[Saved entries]

BEGIN

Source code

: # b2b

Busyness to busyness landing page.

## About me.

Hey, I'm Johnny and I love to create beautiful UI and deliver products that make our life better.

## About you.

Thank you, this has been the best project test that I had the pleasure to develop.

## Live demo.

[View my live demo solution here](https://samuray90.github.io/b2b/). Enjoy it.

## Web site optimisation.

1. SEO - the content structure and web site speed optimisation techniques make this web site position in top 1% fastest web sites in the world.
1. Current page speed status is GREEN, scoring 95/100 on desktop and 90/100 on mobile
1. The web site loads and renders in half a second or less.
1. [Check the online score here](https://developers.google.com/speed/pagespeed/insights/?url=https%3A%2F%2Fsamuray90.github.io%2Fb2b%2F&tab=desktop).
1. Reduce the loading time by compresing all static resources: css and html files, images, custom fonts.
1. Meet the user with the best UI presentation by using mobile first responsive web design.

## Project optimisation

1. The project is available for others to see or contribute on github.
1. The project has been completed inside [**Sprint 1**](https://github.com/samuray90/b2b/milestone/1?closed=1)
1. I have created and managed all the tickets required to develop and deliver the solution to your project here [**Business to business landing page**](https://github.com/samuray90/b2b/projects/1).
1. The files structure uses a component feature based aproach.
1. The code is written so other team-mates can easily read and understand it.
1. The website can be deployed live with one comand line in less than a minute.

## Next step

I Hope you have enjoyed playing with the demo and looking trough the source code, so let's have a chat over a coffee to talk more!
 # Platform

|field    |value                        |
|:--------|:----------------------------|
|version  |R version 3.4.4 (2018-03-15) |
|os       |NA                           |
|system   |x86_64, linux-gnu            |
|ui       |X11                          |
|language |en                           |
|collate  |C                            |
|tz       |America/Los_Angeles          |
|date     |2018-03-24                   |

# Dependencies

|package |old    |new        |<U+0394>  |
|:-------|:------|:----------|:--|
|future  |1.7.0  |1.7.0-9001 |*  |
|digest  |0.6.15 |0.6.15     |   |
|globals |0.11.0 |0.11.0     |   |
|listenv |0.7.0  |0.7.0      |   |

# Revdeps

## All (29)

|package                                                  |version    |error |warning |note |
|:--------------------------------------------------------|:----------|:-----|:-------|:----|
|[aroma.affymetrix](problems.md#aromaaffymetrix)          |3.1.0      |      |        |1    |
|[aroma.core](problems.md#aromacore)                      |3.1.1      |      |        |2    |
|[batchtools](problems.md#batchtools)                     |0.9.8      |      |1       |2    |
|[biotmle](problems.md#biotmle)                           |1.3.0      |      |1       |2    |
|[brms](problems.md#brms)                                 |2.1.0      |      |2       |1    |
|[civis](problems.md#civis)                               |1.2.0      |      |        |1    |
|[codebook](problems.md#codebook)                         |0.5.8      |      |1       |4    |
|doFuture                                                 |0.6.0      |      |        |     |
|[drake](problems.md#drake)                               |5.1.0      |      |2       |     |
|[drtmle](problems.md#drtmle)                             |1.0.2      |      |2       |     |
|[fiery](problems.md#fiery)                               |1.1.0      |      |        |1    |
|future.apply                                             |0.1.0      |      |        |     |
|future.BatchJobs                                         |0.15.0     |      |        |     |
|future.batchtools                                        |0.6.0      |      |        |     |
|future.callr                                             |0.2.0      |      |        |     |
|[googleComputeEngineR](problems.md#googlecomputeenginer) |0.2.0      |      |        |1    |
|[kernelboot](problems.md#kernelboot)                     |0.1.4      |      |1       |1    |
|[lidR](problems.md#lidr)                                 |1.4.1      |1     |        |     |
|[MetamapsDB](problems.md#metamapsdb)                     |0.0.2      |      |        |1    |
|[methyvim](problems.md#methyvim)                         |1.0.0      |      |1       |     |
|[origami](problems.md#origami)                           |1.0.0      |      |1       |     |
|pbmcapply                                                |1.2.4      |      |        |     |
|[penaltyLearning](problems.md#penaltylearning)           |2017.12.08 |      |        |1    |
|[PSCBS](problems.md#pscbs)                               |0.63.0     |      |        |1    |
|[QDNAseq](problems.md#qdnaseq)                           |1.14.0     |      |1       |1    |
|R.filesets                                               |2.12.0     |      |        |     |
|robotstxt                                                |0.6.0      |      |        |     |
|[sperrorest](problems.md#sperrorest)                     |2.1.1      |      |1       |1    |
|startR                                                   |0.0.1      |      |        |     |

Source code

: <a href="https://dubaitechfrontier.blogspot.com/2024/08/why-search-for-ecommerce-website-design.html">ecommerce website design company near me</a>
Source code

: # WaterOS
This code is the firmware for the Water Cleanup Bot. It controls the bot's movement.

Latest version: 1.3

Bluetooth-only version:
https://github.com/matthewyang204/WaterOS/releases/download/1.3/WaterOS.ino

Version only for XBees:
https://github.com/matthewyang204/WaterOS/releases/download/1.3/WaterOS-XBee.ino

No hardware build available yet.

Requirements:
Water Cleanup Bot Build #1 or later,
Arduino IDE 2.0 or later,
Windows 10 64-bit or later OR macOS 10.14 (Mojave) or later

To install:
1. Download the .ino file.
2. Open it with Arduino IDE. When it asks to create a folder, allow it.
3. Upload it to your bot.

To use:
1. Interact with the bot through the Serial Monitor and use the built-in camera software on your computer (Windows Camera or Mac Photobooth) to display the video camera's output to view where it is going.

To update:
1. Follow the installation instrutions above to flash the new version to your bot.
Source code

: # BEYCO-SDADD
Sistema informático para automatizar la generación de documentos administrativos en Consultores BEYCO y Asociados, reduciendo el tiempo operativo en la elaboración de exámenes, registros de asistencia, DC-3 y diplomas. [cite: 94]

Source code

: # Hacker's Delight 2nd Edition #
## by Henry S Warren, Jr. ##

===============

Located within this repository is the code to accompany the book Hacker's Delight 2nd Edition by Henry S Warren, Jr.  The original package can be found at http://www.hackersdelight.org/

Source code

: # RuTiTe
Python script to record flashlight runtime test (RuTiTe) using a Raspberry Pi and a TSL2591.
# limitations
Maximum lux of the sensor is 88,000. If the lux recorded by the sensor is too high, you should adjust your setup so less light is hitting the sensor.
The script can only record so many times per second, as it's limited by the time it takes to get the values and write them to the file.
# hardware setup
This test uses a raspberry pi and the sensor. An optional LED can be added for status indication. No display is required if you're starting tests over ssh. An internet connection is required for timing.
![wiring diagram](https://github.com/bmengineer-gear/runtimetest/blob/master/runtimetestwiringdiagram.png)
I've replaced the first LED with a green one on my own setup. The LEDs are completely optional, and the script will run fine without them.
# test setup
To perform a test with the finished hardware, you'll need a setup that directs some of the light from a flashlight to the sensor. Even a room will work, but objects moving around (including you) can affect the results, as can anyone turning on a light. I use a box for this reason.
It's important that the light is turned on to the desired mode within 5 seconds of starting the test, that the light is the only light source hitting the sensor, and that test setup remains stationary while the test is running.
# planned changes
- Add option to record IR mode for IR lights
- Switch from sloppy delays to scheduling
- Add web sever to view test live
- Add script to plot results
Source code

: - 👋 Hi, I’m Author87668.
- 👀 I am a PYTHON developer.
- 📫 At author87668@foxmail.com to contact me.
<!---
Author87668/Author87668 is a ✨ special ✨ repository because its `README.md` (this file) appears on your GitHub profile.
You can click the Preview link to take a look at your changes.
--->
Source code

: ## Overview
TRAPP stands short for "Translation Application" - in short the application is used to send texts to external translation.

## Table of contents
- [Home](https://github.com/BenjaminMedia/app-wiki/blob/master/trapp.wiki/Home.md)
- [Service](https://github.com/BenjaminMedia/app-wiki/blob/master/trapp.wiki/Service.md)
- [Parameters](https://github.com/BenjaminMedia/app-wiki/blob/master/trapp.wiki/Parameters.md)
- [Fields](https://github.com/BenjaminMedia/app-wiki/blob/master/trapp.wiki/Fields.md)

END

## Aim of the task:
This exercise requires all the entries to be written out again exactly.

## Task output:
Source code

: # b2b

Busyness to busyness landing page.

## About me.

Hey, I'm Johnny and I love to create beautiful UI and deliver products that make our life better.

## About you.

Thank you, this has been the best project test that I had the pleasure to develop.

## Live demo.

[View my live demo solution here](https://samuray90.github.io/b2b/). Enjoy it.

## Web site optimisation.

1. SEO - the content structure and web site speed optimisation techniques make this web site position in top 1% fastest web sites in the world.
1. Current page speed status is GREEN, scoring 95/100 on desktop and 90/100 on mobile
1. The web site loads and renders in half a second or less.
1. [Check the online score here](https://developers.google.com/speed/pagespeed/insights/?url=https%3A%2F%2Fsamuray90.github.io%2Fb2b%2F&tab=desktop).
1. Reduce the loading time by compresing all static resources: css and html files, images, custom fonts.
1. Meet the user with the best UI presentation by using mobile first responsive web design.

## Project optimisation

1. The project is available for others to see or contribute on github.
1. The project has been completed inside [**Sprint 1**](https://github.com/samuray90/b2b/milestone/1?closed=1)
1. I have created and managed all the tickets required to develop and deliver the solution to your project here [**Business to business landing page**](https://github.com/samuray90/b2b/projects/1).
1. The files structure uses a component feature based aproach.
1. The code is written so other team-mates can easily read and understand it.
1. The website can be deployed live with one comand line in less than a minute.

## Next step

I Hope you have enjoyed playing with the demo and looking trough the source code, so let's have a chat over a coffee to talk more!
 # Platform

|field    |value                        |
|:--------|:----------------------------|
|version  |R version 3.4.4 (2018-03-15) |
|os       |NA                           |
|system   |x86_64, linux-gnu            |
|ui       |X11                          |
|language |en                           |
|collate  |C                            |
|tz       |America/Los_Angeles          |
|date     |2018-03-24                   |

# Dependencies

|package |old    |new        |<U+0394>  |
|:-------|:------|:----------|:--|
|future  |1.7.0  |1.7.0-9001 |*  |
|digest  |0.6.15 |0.6.15     |   |
|globals |0.11.0 |0.11.0     |   |
|listenv |0.7.0  |0.7.0      |   |

# Revdeps

## All (29)

|package                                                  |version    |error |warning |note |
|:--------------------------------------------------------|:----------|:-----|:-------|:----|
|[aroma.affymetrix](problems.md#aromaaffymetrix)          |3.1.0      |      |        |1    |
|[aroma.core](problems.md#aromacore)                      |3.1.1      |      |        |2    |
|[batchtools](problems.md#batchtools)                     |0.9.8      |      |1       |2    |
|[biotmle](problems.md#biotmle)                           |1.3.0      |      |1       |2    |
|[brms](problems.md#brms)                                 |2.1.0      |      |2       |1    |
|[civis](problems.md#civis)                               |1.2.0      |      |        |1    |
|[codebook](problems.md#codebook)                         |0.5.8      |      |1       |4    |
|doFuture                                                 |0.6.0      |      |        |     |
|[drake](problems.md#drake)                               |5.1.0      |      |2       |     |
|[drtmle](problems.md#drtmle)                             |1.0.2      |      |2       |     |
|[fiery](problems.md#fiery)                               |1.1.0      |      |        |1    |
|future.apply                                             |0.1.0      |      |        |     |
|future.BatchJobs                                         |0.15.0     |      |        |     |
|future.batchtools                                        |0.6.0      |      |        |     |
|future.callr                                             |0.2.0      |      |        |     |
|[googleComputeEngineR](problems.md#googlecomputeenginer) |0.2.0      |      |        |1    |
|[kernelboot](problems.md#kernelboot)                     |0.1.4      |      |1       |1    |
|[lidR](problems.md#lidr)                                 |1.4.1      |1     |        |     |
|[MetamapsDB](problems.md#metamapsdb)                     |0.0.2      |      |        |1    |
|[methyvim](problems.md#methyvim)                         |1.0.0      |      |1       |     |
|[origami](problems.md#origami)                           |1.0.0      |      |1       |     |
|pbmcapply                                                |1.2.4      |      |        |     |
|[penaltyLearning](problems.md#penaltylearning)           |2017.12.08 |      |        |1    |
|[PSCBS](problems.md#pscbs)                               |0.63.0     |      |        |1    |
|[QDNAseq](problems.md#qdnaseq)                           |1.14.0     |      |1       |1    |
|R.filesets                                               |2.12.0     |      |        |     |
|robotstxt                                                |0.6.0      |      |        |     |
|[sperrorest](problems.md#sperrorest)                     |2.1.1      |      |1       |1    |
|startR                                                   |0.0.1      |      |        |     |

Source code

: <a href="https://dubaitechfrontier.blogspot.com/2024/08/why-search-for-ecommerce-website-design.html">ecommerce website design company near me</a>
Source code

: # WaterOS
This code is the firmware for the Water Cleanup Bot. It controls the bot's movement.

Latest version: 1.3

Bluetooth-only version:
https://github.com/matthewyang204/WaterOS/releases/download/1.3/WaterOS.ino

Version only for XBees:
https://github.com/matthewyang204/WaterOS/releases/download/1.3/WaterOS-XBee.ino

No hardware build available yet.

Requirements:
Water Cleanup Bot Build #1 or later,
Arduino IDE 2.0 or later,
Windows 10 64-bit or later OR macOS 10.14 (Mojave) or later

To install:
1. Download the .ino file.
2. Open it with Arduino IDE. When it asks to create a folder, allow it.
3. Upload it to your bot.

To use:
1. Interact with the bot through the Serial Monitor and use the built-in camera software on your computer (Windows Camera or Mac Photobooth) to display the video camera's output to view where it is going.

To update:
1. Follow the installation instrutions above to flash the new version to your bot.
Source code

: # BEYCO-SDADD
Sistema informático para automatizar la generación de documentos administrativos en Consultores BEYCO y Asociados, reduciendo el tiempo operativo en la elaboración de exámenes, registros de asistencia, DC-3 y diplomas. [cite: 94]

Source code

: # Hacker's Delight 2nd Edition #
## by Henry S Warren, Jr. ##

===============

Located within this repository is the code to accompany the book Hacker's Delight 2nd Edition by Henry S Warren, Jr.  The original package can be found at http://www.hackersdelight.org/

Source code

: # RuTiTe
Python script to record flashlight runtime test (RuTiTe) using a Raspberry Pi and a TSL2591.
# limitations
Maximum lux of the sensor is 88,000. If the lux recorded by the sensor is too high, you should adjust your setup so less light is hitting the sensor.
The script can only record so many times per second, as it's limited by the time it takes to get the values and write them to the file.
# hardware setup
This test uses a raspberry pi and the sensor. An optional LED can be added for status indication. No display is required if you're starting tests over ssh. An internet connection is required for timing.
![wiring diagram](https://github.com/bmengineer-gear/runtimetest/blob/master/runtimetestwiringdiagram.png)
I've replaced the first LED with a green one on my own setup. The LEDs are completely optional, and the script will run fine without them.
# test setup
To perform a test with the finished hardware, you'll need a setup that directs some of the light from a flashlight to the sensor. Even a room will work, but objects moving around (including you) can affect the results, as can anyone turning on a light. I use a box for this reason.
It's important that the light is turned on to the desired mode within 5 seconds of starting the test, that the light is the only light source hitting the sensor, and that test setup remains stationary while the test is running.
# planned changes
- Add option to record IR mode for IR lights
- Switch from sloppy delays to scheduling
- Add web sever to view test live
- Add script to plot results
Source code

: - 👋 Hi, I’m Author87668.
- 👀 I am a PYTHON developer.
- 📫 At author87668@foxmail.com to contact me.
<!---
Author87668/Author87668 is a ✨ special ✨ repository because its `README.md` (this file) appears on your GitHub profile.
You can click the Preview link to take a look at your changes.
--->
Source code

: ## Overview
TRAPP stands short for "Translation Application" - in short the application is used to send texts to external translation.

## Table of contents
- [Home](https://github.com/BenjaminMedia/app-wiki/blob/master/trapp.wiki/Home.md)
- [Service](https://github.com/BenjaminMedia/app-wiki/blob/master/trapp.wiki/Service.md)
- [Parameters](https://github.com/BenjaminMedia/app-wiki/blob/master/trapp.wiki/Parameters.md)
- [Fields](https://github.com/BenjaminMedia/app-wiki/blob/master/trapp.wiki/Fields.md)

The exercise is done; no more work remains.